> [REQUIRED WORK]
In the entries below, find the line with "func (node *Node)" and print exactly every line from there up to and including the line with "Nesta secção serão", with no other lines.

-- PROVIDED ENTRIES follows --

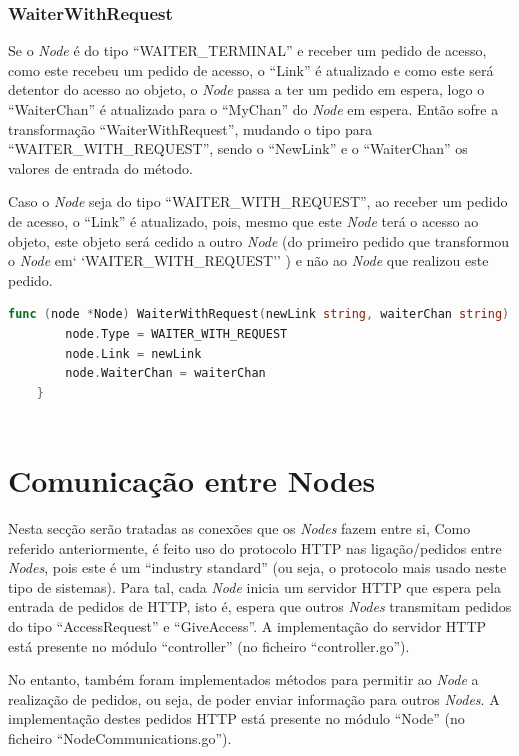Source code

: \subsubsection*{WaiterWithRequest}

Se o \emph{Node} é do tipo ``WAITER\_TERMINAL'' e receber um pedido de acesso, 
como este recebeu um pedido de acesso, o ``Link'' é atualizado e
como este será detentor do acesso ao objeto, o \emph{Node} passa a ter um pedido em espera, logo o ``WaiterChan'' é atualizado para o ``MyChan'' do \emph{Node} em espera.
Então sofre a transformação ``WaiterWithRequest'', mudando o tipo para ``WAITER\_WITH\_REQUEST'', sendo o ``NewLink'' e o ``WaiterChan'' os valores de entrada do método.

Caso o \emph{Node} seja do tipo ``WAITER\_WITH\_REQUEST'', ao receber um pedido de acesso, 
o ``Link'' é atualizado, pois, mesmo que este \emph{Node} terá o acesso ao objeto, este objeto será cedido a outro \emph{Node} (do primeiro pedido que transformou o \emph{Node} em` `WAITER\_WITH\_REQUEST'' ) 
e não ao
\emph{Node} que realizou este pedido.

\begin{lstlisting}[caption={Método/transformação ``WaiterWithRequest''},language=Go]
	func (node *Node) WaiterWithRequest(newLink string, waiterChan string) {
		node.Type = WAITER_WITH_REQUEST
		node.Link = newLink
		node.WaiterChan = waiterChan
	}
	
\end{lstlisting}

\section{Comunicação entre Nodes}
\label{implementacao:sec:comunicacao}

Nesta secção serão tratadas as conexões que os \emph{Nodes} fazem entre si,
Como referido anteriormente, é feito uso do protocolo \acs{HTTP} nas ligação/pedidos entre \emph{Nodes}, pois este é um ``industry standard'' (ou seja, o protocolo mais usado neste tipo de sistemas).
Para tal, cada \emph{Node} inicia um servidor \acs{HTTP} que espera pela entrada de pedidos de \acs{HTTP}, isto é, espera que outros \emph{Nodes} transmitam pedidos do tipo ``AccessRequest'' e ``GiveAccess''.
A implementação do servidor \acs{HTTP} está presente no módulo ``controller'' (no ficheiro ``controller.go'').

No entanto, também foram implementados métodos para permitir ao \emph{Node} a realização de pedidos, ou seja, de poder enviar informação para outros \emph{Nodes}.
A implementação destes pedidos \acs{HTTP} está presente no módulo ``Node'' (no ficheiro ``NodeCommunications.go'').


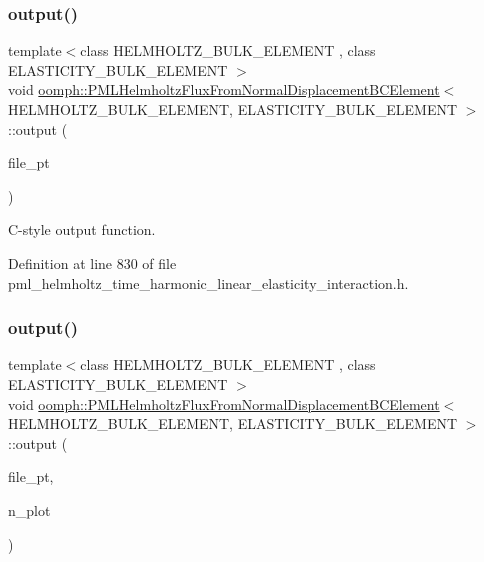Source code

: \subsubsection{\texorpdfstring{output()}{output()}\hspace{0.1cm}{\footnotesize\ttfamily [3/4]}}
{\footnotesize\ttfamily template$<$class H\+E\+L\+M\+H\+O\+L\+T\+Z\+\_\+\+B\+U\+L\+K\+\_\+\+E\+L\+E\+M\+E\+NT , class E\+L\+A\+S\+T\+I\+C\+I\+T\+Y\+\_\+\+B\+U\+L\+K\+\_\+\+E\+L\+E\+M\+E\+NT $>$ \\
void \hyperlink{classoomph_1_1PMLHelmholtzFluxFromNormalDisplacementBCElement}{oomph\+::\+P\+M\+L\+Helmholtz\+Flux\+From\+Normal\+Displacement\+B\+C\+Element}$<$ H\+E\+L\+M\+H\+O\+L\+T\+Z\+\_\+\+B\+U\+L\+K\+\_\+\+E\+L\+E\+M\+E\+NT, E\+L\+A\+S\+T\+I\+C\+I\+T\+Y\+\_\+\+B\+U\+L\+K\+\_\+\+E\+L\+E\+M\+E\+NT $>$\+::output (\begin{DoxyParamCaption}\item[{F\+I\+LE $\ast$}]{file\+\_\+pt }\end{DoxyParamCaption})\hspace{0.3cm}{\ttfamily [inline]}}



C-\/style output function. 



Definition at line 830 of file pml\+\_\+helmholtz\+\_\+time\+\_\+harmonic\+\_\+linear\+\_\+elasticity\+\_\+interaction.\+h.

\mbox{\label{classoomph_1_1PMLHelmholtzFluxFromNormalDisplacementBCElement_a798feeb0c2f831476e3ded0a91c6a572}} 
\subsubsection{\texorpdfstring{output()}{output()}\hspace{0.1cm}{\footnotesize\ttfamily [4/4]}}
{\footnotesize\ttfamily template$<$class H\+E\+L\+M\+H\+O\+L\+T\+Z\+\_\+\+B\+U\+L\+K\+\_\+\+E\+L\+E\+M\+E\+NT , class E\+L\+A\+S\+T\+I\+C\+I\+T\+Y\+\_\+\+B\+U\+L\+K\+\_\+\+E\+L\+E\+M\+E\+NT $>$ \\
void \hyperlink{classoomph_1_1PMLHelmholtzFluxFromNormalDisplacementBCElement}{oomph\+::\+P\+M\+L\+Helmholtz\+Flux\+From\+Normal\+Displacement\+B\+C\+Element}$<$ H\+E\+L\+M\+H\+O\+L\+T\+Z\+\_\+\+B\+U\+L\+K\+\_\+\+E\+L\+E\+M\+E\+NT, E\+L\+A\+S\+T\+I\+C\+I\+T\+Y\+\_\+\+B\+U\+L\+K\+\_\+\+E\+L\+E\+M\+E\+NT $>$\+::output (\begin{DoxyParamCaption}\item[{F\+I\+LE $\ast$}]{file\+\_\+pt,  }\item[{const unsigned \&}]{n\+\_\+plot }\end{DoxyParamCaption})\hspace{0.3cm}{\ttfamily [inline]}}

-- PROVIDED ENTRIES concluded --
-- PROVIDED ENTRIES follows --

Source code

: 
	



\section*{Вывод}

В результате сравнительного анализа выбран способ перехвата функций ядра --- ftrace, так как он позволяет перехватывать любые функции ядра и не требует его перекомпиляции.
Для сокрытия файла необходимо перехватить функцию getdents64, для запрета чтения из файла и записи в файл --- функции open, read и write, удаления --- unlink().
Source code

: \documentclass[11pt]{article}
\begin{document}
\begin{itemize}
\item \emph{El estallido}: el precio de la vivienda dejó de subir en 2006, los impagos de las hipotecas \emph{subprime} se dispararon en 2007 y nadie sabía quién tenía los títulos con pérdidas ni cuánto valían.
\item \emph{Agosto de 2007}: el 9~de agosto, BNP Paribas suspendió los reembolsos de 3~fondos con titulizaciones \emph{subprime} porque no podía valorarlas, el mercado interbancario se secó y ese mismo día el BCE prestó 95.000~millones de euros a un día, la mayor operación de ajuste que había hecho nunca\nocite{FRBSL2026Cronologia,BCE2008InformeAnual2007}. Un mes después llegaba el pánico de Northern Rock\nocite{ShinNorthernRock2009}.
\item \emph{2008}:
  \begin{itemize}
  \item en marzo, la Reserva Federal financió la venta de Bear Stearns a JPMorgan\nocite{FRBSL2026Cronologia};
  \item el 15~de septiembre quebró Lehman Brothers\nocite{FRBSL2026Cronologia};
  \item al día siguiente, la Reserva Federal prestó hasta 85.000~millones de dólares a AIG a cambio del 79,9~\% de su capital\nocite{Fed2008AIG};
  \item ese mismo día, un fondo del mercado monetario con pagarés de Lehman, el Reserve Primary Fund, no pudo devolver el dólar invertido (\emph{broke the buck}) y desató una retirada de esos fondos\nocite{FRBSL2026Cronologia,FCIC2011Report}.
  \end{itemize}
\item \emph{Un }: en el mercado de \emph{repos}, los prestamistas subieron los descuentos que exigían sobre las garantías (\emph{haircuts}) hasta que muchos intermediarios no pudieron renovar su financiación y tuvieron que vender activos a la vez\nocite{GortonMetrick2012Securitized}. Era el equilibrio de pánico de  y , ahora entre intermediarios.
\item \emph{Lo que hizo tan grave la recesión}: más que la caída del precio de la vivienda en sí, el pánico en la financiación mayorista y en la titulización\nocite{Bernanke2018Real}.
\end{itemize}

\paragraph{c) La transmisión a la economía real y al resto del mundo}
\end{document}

-- PROVIDED ENTRIES concluded --
-- PROVIDED ENTRIES follows --

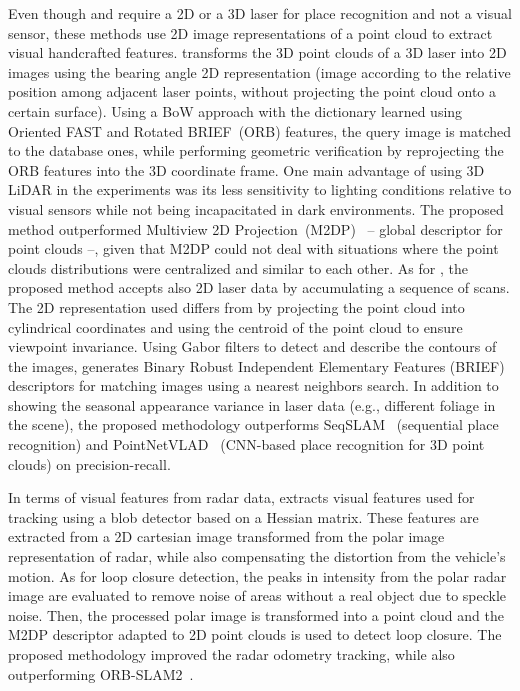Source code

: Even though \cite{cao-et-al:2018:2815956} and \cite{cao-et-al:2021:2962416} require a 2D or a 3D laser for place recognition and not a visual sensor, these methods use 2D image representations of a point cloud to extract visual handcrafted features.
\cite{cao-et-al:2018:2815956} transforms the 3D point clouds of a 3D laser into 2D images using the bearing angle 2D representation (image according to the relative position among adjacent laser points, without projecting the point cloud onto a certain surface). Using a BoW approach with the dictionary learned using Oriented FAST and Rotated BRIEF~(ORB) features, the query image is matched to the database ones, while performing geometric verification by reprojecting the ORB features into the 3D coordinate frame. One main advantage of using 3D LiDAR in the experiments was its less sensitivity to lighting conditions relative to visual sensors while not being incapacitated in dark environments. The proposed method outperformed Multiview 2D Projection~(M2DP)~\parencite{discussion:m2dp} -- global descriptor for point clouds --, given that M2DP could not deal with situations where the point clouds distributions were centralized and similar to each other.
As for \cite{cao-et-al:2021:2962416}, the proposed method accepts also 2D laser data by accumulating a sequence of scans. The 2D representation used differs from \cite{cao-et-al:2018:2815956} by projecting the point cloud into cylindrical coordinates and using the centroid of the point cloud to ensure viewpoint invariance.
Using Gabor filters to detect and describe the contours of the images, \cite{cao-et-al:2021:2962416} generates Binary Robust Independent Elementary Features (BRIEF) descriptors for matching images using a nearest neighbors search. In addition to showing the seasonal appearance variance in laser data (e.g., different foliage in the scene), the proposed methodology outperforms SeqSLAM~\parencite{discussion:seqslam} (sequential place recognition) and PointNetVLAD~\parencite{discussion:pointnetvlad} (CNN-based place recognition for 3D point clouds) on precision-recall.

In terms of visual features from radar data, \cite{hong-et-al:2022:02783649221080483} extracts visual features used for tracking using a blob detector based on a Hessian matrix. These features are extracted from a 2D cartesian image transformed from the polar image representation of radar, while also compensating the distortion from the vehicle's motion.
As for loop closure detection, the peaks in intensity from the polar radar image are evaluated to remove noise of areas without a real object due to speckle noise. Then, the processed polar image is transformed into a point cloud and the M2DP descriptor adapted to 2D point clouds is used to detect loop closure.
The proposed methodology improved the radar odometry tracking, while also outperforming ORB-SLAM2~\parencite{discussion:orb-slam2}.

-- PROVIDED ENTRIES concluded --

> [SOLVED PROBLEM]
	func (node *Node) WaiterWithRequest(newLink string, waiterChan string) {
		node.Type = WAITER_WITH_REQUEST
		node.Link = newLink
		node.WaiterChan = waiterChan
	}
	
\end{lstlisting}

\section{Comunicação entre Nodes}
\label{implementacao:sec:comunicacao}

Nesta secção serão tratadas as conexões que os \emph{Nodes} fazem entre si,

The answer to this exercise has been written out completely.